Records from a data source
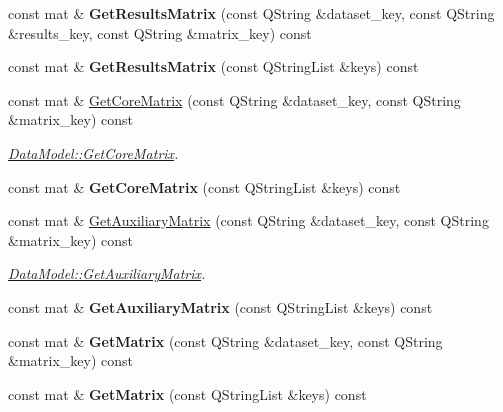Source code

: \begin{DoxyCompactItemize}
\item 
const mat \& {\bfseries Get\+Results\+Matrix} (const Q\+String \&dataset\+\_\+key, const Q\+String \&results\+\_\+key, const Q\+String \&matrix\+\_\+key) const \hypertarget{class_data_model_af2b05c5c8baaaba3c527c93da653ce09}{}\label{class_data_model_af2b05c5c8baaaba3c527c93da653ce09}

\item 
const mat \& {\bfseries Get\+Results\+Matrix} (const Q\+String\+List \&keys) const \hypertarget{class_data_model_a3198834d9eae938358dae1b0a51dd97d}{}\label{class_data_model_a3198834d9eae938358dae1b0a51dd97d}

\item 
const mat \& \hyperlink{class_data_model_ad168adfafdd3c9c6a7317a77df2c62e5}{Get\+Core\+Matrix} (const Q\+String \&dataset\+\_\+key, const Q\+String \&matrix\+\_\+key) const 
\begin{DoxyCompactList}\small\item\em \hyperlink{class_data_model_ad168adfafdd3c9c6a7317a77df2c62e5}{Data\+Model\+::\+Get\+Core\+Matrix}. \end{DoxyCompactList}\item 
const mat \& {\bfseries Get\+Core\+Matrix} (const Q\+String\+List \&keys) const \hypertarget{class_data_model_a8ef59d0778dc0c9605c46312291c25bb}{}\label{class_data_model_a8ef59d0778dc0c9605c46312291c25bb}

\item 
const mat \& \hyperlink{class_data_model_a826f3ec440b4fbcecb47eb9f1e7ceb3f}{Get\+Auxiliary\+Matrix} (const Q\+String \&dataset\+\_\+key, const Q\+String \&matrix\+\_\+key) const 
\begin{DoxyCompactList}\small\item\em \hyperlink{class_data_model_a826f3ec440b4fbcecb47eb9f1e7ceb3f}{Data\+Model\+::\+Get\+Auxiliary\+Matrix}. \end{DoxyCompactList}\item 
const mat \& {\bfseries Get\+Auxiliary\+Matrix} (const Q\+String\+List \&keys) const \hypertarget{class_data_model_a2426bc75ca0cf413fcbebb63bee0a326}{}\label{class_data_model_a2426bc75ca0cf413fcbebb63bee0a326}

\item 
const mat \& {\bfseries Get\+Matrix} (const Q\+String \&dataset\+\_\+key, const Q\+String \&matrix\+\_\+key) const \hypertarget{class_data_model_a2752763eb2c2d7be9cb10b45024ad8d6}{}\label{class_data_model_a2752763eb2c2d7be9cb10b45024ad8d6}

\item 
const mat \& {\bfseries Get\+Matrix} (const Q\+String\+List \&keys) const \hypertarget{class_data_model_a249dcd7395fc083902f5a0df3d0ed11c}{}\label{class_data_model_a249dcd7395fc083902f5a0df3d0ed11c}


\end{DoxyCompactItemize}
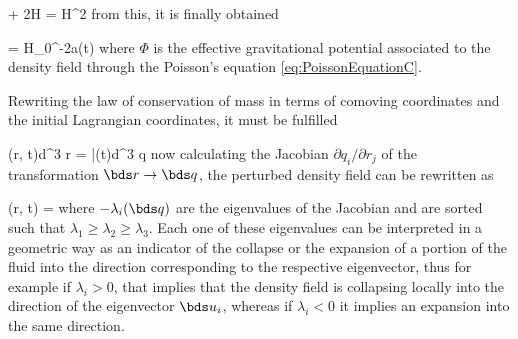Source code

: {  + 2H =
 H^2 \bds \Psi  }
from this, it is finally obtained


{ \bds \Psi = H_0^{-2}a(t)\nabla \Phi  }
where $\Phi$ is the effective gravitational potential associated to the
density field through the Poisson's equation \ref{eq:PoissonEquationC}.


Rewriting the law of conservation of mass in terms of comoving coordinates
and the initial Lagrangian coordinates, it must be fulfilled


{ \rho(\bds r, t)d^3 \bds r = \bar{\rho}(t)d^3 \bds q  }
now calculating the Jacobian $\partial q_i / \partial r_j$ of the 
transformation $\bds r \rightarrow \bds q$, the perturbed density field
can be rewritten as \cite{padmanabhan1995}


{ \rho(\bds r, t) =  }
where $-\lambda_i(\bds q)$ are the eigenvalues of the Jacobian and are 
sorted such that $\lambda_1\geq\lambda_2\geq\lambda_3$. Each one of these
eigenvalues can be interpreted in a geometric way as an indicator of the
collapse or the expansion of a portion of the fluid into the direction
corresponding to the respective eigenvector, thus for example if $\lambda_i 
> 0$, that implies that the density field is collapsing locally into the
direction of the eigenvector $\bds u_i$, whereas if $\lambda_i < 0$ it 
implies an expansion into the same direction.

What you will do
All lines in the records that contain "implies" are to be copied and returned.

Result of this exercise
> 0$, that implies that the density field is collapsing locally into the
implies an expansion into the same direction.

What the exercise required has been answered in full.